Свенсон идет по коридору в процедурную. Шерри закрывает дверь, присаживается на краешек каталки. Свенсон встает между ее ног и целует ее. Она соскальзывает с каталки. Он трется своими бедрами о ее, Шерри одной рукой обнимает его, и он, споткнувшись, отступает назад.
Шерри говорит:
– Как ты думаешь, если нас застукают за таким занятием в университетской амбулатории, нашей карьере это повредит?
Но ничем таким они заниматься не собираются. Это всего-навсего приветствие, возобновление знакомства, не истинное желание, а скорее желание после такого вяло-тепловатого денька поднять градус настроения.
– Мы бы сказали, что занимаемся этим в терапевтических целях, – говорит Свенсон. – Исключительно по медицинским показаниям. Но вообще-то мы бы могли затрахать друг друга до полусмерти, и никто бы не услышал.
– Неужели? Прислушайся!
За дверью кого-то рвет. Вулканические извержения сменяются стонами. Когда они стихают, Свенсон слышит шум льющейся воды. Затем снова извержения, и опять льется вода. Звуки не самые возбуждающие. Он отходит в сторону.
– Чудесно! – говорит Свенсон. – Спасибо, что обратила мое внимание.
– Желудочный грипп, – объясняет Шерри. – Мерзость ужасная. Но звучит хуже, чем есть на самом деле. Представляешь, Тед, дети приходят сюда поблевать. Когда мы были в их возрасте, у нас хватало ума отползти куда-нибудь подальше и очищать желудок вдали от публики.
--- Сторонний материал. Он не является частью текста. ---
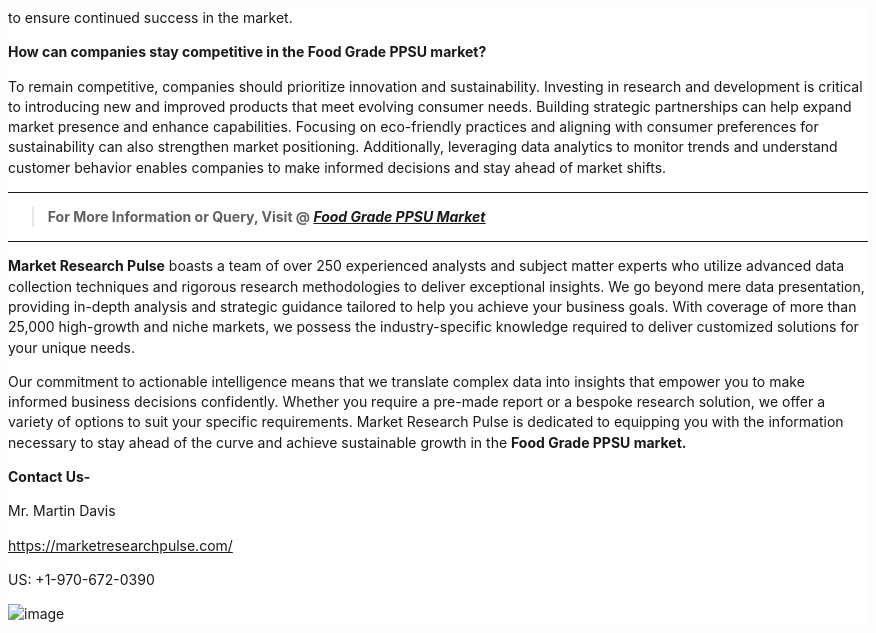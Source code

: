 to ensure continued success in the market.</p><p><strong>How can companies stay competitive in the Food Grade PPSU market?</strong></p><p>To remain competitive, companies should prioritize innovation and sustainability. Investing in research and development is critical to introducing new and improved products that meet evolving consumer needs. Building strategic partnerships can help expand market presence and enhance capabilities. Focusing on eco-friendly practices and aligning with consumer preferences for sustainability can also strengthen market positioning. Additionally, leveraging data analytics to monitor trends and understand customer behavior enables companies to make informed decisions and stay ahead of market shifts.</p><hr /><blockquote><p><strong>For More Information or Query, Visit @&nbsp;<em><a href="https://marketresearchpulse.com/report/134680/food-grade-ppsu-market?utm_source=Linkedin&utm_medium=028">Food Grade PPSU Market</a></em></strong></p></blockquote><hr /><p><strong>Market Research Pulse</strong> boasts a team of over 250 experienced analysts and subject matter experts who utilize advanced data collection techniques and rigorous research methodologies to deliver exceptional insights. We go beyond mere data presentation, providing in-depth analysis and strategic guidance tailored to help you achieve your business goals. With coverage of more than 25,000 high-growth and niche markets, we possess the industry-specific knowledge required to deliver customized solutions for your unique needs.</p><p>Our commitment to actionable intelligence means that we translate complex data into insights that empower you to make informed business decisions confidently. Whether you require a pre-made report or a bespoke research solution, we offer a variety of options to suit your specific requirements. Market Research Pulse is dedicated to equipping you with the information necessary to stay ahead of the curve and achieve sustainable growth in the <strong>Food Grade PPSU market.</strong></p><p><strong>Contact Us-</strong></p><p>Mr. Martin Davis</p><p>https://marketresearchpulse.com/</p><p>US: +1-970-672-0390</p>
![image](https://github.com/user-attachments/assets/d0f8e0a9-7bff-4154-818b-35da665f7d9c)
В амбулаторию шли, только перебрав ЛСД, когда по ногам уже зеленые змейки ползли.
– Трудный день? – устало спрашивает Свенсон.
Видно, что-то случилось. Шерри уж никак не назовешь черствой по отношению к пациентам, во всяком случае к юным. Сколько раз он возил ее в амбулаторию в четыре утра – из-за сердечных приступов, которые оказывались острыми приступами невроза первокурсников. Или действительно пугающими, но отнюдь не летальными последствиями алкогольных излишеств. У нее хватает терпения на всех, разве что кроме самых мрачных ипохондриков, которые держат ее за прислугу и возмущаются, почему она не имеет права выписывать рецепты на антидепрессанты. Но и тогда она их выслушивает без раздражения. Однако в этом семестре Шерри не дает спуску университетским спортсменам, увиливающим от экзаменов, – к нюням, которые, ушибив мячом палец, требуют, чтобы руку загипсовали по локоть. С такими она ведет себя не как мамочка, а как сестра Рэтчет [3].
– Давай забьем на все это, а? – говорит Свенсон. – Поедем домой, рухнем в койку.
– Боже мой, Тед! Какое домой? У нас же сегодня днем эта встреча, сам знаешь.
Не знал он ничего. Или знал. Знал и забыл. Ну почему Шерри говорит так раздраженно, словно он дитя, неразумное и безответственное? Могла бы быть чуть терпимее к его легким провалам в памяти. Разве можно винить его, если он забыл, что всех преподавателей и сотрудников пригласили (обязали прийти) на собрание, где будет обсуждаться политика Юстона по отношению к сексуальной агрессии.
Уже полгода в Юстоне с тревогой и волнением следят за скандалом, разразившимся в Стейте, университете, где учится Руби: там прошлой весной преподаватель на лекции по истории продемонстрировал учащимся слайд с классической греческой статуей, обнаженной женщиной. В выражении своих чувств он был краток. Произнес только «ням-ням». Это «ням-ням» ему ой как аукнулось. Студенты обвинили его в демонстрации вожделения. Он сказал, что это была примитивная, так сказать, нутряная реакция на произведение искусства. И «ням-ням» касалось эстетики, а никак не гениталий. Тут они заявили, что он ставит их в неловкое положение. С этим уже не поспоришь. Не стоило ему употреблять слово «гениталии», тем более в оправдание. Вот его и выгнали без выходного пособия, и он отстаивает свои права через суд.